In 2014, the supreme court of Canada introduced the ‘duty of honest performance’ in contract. Beyond being a convenient tool of the moment to allow the court to alter Bhasin’s contract so that the court could grant significant damages to the weaker contract party (Bhasin), it remained to be seen how this ‘honest performance’ would actually alter the common law of contract.
It was only a matter of time before another fact situation similar to Bhasin’s came along. In C.M Callow v Zollinger, O’Bonsawin J. applied Bhasin to effectively set aside the 10 day termination clause and grant Callow one year net-revenue for the dominant party’s breach (para 81).
Callow cleared snow for 10 condominium buildings owned by Ottawa condo corporation Baycrest.

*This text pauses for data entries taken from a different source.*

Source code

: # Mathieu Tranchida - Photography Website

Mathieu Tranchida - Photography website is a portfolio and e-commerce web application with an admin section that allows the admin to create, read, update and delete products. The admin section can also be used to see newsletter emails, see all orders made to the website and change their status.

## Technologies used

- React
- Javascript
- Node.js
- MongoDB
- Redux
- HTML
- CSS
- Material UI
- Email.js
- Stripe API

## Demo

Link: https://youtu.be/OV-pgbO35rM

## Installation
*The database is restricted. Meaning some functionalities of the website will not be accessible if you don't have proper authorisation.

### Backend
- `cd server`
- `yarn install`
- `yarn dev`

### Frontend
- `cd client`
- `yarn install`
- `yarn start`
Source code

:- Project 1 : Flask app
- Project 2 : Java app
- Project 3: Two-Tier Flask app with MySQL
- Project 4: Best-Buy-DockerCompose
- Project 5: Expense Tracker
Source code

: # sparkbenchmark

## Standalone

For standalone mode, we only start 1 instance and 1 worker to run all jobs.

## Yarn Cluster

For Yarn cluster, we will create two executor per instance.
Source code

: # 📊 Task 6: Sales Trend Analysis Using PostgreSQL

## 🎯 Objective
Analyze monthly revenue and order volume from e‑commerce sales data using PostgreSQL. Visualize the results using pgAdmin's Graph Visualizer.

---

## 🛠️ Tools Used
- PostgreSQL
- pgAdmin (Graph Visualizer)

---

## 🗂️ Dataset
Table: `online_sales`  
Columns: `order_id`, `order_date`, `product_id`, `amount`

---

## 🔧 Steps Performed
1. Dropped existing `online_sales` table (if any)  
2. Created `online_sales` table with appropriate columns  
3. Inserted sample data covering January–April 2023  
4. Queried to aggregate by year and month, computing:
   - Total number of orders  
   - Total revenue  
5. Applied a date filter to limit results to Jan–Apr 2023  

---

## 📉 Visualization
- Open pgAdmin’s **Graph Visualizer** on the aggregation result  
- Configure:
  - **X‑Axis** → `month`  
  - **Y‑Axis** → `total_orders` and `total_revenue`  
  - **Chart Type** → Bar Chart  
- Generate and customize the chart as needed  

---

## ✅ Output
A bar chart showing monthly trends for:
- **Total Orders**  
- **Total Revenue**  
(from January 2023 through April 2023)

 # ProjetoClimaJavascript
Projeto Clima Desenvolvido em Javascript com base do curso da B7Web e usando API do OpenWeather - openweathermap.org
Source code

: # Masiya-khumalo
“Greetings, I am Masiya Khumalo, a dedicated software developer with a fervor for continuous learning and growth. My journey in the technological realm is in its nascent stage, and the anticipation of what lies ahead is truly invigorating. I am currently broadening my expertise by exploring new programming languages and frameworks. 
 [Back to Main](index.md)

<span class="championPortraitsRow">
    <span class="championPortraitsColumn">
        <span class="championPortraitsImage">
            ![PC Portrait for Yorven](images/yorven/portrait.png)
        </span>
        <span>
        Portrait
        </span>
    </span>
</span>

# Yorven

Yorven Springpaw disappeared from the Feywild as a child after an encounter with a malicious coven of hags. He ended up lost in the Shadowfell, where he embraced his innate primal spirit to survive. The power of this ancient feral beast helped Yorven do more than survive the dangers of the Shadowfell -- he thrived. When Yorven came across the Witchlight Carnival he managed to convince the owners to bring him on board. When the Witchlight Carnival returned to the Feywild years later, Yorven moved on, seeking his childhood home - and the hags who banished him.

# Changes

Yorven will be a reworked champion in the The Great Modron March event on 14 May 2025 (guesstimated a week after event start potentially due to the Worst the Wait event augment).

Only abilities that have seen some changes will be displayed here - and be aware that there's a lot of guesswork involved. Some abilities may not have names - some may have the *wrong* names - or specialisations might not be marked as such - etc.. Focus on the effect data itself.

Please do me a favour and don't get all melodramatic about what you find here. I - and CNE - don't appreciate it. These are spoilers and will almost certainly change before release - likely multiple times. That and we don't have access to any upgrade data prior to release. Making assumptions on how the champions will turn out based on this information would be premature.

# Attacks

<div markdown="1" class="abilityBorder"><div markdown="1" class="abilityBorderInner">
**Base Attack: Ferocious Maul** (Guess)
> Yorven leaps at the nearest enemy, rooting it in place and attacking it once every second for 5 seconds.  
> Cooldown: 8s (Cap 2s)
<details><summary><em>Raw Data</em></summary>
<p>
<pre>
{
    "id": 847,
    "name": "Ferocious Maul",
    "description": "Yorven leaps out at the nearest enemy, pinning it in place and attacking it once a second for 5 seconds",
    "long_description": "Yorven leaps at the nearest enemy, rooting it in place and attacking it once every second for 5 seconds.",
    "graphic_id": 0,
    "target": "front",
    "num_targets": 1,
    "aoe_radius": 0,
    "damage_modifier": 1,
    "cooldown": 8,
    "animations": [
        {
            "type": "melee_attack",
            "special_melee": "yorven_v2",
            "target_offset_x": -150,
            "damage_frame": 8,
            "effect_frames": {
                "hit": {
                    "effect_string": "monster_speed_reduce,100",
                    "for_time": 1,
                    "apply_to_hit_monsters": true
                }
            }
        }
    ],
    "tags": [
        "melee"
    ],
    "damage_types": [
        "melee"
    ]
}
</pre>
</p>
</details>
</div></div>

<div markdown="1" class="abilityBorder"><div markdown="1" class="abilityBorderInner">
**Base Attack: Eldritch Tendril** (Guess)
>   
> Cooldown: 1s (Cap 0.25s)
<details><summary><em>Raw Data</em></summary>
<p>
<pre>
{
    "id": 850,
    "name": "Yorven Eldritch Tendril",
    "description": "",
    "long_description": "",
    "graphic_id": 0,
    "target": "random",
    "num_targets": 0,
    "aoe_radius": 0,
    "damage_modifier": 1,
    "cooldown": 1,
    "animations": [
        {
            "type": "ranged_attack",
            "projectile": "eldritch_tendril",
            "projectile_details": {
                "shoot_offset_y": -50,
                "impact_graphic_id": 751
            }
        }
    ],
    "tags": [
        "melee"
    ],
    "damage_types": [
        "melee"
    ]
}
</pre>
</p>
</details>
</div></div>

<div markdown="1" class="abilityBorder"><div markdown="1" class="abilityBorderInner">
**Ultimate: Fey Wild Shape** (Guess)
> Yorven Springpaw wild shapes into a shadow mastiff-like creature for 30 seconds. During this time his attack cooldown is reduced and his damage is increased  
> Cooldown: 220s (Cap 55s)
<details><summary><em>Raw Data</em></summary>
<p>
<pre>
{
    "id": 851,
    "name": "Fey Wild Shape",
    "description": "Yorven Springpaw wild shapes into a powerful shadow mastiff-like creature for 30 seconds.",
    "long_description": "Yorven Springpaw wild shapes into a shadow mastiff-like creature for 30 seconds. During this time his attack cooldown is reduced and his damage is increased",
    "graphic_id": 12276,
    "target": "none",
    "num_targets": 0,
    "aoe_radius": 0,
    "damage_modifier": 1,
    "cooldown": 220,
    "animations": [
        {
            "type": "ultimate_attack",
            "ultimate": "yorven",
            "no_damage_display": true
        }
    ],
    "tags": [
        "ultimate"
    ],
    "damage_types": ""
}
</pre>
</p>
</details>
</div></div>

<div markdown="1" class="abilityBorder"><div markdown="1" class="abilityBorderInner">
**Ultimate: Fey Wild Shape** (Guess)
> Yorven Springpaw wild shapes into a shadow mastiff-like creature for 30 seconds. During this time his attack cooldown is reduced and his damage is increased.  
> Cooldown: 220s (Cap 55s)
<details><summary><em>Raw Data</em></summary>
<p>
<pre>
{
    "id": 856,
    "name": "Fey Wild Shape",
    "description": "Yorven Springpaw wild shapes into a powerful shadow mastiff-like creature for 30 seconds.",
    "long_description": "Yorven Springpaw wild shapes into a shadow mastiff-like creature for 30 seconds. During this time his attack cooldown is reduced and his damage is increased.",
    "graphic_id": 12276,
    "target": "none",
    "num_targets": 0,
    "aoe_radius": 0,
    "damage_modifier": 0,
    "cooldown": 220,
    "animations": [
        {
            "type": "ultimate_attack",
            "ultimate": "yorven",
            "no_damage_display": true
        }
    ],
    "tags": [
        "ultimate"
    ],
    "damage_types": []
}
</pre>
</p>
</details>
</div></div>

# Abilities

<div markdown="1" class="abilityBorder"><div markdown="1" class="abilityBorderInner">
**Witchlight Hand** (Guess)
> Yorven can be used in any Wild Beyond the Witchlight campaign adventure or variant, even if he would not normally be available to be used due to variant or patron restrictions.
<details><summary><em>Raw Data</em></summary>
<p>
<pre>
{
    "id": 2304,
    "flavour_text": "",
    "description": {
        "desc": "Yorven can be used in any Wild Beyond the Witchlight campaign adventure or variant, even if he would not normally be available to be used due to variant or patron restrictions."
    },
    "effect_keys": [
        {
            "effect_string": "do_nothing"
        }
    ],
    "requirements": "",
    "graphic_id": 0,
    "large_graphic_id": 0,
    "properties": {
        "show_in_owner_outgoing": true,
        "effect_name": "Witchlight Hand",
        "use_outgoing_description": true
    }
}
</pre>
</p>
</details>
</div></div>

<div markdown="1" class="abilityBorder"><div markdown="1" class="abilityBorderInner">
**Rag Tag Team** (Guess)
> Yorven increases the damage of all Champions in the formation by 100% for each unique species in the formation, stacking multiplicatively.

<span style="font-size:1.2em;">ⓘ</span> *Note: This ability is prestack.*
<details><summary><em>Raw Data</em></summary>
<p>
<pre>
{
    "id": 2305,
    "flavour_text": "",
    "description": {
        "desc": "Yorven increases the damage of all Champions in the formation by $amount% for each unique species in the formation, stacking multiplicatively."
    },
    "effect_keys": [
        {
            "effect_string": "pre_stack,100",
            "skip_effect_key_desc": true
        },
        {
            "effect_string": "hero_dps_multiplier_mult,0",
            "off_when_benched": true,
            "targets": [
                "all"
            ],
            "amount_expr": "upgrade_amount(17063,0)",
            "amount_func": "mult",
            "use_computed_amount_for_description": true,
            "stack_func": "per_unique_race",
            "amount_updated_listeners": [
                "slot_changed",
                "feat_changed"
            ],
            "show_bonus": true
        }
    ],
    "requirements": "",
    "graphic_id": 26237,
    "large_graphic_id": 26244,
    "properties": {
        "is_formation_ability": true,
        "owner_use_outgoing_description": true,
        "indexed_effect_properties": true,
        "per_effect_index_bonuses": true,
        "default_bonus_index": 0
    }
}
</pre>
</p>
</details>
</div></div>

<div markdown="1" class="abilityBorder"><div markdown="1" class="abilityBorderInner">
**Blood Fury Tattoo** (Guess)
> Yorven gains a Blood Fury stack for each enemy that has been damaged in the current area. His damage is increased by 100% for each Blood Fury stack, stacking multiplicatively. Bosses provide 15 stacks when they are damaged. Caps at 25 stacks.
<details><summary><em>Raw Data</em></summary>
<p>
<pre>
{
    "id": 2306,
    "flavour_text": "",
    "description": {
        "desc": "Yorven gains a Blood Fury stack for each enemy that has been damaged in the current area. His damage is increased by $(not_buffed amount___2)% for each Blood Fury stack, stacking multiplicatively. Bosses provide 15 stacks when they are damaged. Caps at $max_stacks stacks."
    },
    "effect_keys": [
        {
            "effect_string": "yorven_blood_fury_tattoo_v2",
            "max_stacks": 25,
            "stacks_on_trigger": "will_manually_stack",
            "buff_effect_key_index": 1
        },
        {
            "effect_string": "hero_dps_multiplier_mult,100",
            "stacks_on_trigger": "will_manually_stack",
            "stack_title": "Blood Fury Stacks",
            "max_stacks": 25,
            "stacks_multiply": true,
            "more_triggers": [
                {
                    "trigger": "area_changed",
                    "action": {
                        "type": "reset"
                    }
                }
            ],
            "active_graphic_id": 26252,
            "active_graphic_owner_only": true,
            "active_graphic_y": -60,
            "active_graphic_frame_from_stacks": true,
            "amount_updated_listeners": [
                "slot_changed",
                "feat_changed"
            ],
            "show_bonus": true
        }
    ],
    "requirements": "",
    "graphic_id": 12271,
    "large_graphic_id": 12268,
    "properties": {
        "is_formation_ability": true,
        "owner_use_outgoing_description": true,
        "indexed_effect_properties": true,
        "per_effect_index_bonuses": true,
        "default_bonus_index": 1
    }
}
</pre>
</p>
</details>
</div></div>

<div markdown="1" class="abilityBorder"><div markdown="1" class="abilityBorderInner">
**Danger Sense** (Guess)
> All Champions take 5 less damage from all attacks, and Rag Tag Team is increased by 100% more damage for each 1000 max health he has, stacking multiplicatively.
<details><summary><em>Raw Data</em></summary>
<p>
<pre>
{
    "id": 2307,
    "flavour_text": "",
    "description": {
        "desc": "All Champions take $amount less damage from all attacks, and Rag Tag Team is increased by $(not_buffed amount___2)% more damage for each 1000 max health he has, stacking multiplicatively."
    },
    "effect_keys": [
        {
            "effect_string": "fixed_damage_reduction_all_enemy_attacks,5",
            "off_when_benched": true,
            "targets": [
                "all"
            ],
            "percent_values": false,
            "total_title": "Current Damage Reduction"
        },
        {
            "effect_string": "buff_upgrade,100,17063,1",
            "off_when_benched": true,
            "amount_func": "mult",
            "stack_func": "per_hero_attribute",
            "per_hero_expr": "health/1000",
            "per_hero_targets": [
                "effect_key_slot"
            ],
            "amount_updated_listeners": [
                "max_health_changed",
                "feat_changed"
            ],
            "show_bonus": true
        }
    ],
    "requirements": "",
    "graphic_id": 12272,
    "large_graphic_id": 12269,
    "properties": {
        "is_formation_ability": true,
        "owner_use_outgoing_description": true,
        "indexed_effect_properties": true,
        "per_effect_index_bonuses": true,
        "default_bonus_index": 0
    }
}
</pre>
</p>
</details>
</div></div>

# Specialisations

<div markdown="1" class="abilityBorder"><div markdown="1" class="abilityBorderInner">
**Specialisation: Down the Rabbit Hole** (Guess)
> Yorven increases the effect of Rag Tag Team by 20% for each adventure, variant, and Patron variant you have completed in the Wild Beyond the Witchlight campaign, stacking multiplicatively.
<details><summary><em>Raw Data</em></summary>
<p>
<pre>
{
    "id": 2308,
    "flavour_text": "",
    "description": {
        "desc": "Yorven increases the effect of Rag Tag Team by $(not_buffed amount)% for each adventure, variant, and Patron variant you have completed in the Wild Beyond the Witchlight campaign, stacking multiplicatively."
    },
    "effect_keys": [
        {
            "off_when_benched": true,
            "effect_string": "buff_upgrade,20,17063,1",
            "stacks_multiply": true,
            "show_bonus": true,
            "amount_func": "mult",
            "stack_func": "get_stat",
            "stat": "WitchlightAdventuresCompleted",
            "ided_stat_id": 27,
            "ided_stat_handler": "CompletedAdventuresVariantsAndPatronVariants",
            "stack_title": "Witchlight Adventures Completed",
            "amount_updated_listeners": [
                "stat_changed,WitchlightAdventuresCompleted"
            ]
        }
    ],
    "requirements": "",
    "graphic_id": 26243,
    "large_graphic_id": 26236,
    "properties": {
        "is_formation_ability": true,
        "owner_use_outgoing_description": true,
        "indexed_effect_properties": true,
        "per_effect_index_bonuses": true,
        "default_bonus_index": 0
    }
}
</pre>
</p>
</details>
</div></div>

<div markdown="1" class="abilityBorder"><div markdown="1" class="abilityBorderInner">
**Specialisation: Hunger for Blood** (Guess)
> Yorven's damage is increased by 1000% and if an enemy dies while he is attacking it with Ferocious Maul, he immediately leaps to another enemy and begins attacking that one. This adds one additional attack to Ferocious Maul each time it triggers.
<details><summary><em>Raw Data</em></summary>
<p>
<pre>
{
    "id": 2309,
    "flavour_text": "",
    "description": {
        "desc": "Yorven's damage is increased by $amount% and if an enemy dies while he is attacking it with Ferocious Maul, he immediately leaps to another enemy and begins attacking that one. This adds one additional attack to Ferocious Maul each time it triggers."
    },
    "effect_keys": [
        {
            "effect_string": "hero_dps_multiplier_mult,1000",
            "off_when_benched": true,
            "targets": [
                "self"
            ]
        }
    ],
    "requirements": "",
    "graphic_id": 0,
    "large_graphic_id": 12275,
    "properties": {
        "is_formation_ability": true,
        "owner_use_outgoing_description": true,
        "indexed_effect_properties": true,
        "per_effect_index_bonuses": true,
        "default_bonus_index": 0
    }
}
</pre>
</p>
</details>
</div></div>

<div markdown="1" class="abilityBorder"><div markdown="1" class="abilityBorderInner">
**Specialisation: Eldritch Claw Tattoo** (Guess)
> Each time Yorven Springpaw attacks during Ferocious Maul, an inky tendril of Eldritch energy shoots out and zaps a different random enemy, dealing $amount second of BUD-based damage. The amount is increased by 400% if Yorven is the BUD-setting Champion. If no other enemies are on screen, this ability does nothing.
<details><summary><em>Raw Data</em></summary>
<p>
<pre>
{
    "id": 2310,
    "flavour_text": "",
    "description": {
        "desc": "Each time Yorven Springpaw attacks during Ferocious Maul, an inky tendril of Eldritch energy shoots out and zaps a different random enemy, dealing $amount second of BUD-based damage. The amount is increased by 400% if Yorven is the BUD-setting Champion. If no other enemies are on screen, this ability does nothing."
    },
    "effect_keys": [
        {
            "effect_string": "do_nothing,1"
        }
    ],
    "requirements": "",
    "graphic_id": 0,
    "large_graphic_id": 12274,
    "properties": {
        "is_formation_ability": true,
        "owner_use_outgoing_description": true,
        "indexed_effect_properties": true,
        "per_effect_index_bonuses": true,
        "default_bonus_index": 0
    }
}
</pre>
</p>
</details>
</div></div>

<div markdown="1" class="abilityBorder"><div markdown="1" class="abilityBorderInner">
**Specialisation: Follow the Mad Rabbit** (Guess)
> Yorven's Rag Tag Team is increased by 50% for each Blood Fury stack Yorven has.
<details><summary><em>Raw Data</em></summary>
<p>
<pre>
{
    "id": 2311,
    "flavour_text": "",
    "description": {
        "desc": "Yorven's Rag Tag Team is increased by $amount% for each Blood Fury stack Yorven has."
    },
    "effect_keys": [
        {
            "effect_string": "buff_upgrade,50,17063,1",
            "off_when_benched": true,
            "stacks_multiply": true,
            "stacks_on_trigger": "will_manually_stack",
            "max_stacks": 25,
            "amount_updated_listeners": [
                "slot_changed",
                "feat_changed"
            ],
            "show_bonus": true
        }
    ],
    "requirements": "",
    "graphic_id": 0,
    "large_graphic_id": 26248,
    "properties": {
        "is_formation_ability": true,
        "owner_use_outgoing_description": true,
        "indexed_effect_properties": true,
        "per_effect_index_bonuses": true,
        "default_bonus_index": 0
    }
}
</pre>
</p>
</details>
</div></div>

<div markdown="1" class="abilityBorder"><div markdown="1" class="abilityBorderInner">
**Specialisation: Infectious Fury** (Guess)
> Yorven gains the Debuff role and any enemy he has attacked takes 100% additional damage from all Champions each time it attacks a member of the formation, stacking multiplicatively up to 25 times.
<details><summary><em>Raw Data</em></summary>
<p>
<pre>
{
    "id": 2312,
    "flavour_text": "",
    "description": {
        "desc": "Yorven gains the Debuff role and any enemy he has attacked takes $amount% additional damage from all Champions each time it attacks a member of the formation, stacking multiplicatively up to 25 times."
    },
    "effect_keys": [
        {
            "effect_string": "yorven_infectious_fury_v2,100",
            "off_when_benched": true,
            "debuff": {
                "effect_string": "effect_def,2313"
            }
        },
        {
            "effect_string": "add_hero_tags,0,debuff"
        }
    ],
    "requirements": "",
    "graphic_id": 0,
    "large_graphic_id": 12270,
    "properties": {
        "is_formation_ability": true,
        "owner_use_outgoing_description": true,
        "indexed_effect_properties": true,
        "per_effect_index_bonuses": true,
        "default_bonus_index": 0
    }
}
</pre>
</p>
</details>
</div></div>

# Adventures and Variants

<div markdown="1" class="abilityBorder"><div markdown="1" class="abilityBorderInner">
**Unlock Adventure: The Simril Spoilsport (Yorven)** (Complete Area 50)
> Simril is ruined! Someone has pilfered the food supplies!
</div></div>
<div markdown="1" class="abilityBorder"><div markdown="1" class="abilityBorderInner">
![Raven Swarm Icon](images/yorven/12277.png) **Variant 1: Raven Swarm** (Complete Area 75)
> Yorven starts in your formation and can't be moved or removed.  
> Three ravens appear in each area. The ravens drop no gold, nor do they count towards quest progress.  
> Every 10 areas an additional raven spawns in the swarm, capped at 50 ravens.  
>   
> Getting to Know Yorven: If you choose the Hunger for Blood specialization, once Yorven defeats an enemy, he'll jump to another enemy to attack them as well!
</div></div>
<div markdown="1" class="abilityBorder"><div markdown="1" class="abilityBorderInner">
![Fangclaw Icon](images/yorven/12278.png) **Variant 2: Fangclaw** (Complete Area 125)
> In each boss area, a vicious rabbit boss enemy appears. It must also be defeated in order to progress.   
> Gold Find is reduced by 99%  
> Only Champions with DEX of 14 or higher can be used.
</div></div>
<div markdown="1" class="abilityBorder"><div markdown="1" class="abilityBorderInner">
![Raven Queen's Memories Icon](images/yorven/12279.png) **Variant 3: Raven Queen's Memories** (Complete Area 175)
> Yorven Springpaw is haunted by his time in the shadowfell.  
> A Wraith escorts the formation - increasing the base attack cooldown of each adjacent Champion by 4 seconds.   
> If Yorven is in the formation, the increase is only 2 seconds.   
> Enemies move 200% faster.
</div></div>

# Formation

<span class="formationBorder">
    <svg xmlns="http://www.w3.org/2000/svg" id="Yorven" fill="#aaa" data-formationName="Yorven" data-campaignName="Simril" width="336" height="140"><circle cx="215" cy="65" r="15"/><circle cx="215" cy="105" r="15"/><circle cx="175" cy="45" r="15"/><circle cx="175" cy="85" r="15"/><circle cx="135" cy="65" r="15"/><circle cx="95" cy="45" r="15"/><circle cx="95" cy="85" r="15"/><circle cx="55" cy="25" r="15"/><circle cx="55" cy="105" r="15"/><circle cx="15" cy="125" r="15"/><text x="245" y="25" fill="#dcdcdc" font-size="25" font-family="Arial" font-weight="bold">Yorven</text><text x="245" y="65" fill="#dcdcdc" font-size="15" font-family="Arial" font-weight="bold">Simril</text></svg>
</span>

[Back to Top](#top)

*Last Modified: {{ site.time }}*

Zollinger was the property manager. Callow was the little guy.
Callow had a two-year contract (2010-2012) with Zollinger’s predecessor as property manager. That contract was renewed in 2012.
Why is the renewal important?
Because Bhasin was on a three year contract which had been renewed twice. Even though Bhasin had a 60 day termination clause, the supreme court effectively set aside the termination clause, called Bhasin a ‘relational’ contract and granted him damages equal to the value of his business. In effect the dominant party in Bhasin was required to buy Bhasin’s business.
In Callow we have a snow-clearer, whose two-year contract has been renewed once. He was given his ten day notice and termination after the summer of the next contract period.
What does summer have to do with it?
Callow had a separate summer contract in which he did more than was required in order to keep the dominant party interested in renewing his contract. O’Bonsawin J. determined that it was dishonest for Baycrest to let Callow go forward with the summer contract, including the ‘free extras’ when Baycrest knew they were not going to renew.
Callow was in all material aspects equivalent to Bhasin so it is interesting to watch its development.
Even though the supreme court of Canada did not state its position in employment law terms, the essence of the position is this: the little guy, being approximated to a dependent contractor in labour law, his independent status is effectively ignored by the court, as is the contract. He is analogized to an employee and the decision is made implicitly upon employment law dimensions of reasonable notice.
But what about the ten day termination clause: is it irrelevant?
Baycrest argued this this was strictly a case on contract interpretation. There was a ten-day termination clause. End of story.
O’Bonsawin said No!:
58 The problem for CMG is that this is not a simple contract interpretation case. As per Bhasin v. Hrynew, 2014 SCC 71, [2014] 3 S.C.R. 494, good faith performance is a general organizing principle of common law contract. In addition, parties to a contract have a duty to act honestly in performing their contractual obligations (Bhasin, at paras. 33-34).
What this mean in application was:
65 In Callow’s case, CMG actively deceived Callow from the time the decision was made to terminate the winter maintenance services contract in either March or April to September 12, 2013. More specifically, CMG acted in bad faith by (1) withholding the information to ensure Callow performed the summer maintenance services contract; and (2) continuing to represent that the contract was not in danger despite CMG’s knowledge that Callow was taking on extra tasks to bolster the chances of renewing the winter maintenance services contract.
67 CMG did not perform the contract pursuant to the minimum standard of honesty. CMG’s delay to provide notice to Callow failed to provide a fair opportunity for the latter to protect its interests. The minimum standard of honesty would have been to address the alleged performance issues, to provide prompt notice, or to refrain from any representations in anticipation of the notice period
The interesting thing about this is that the Court of Appeal reversed!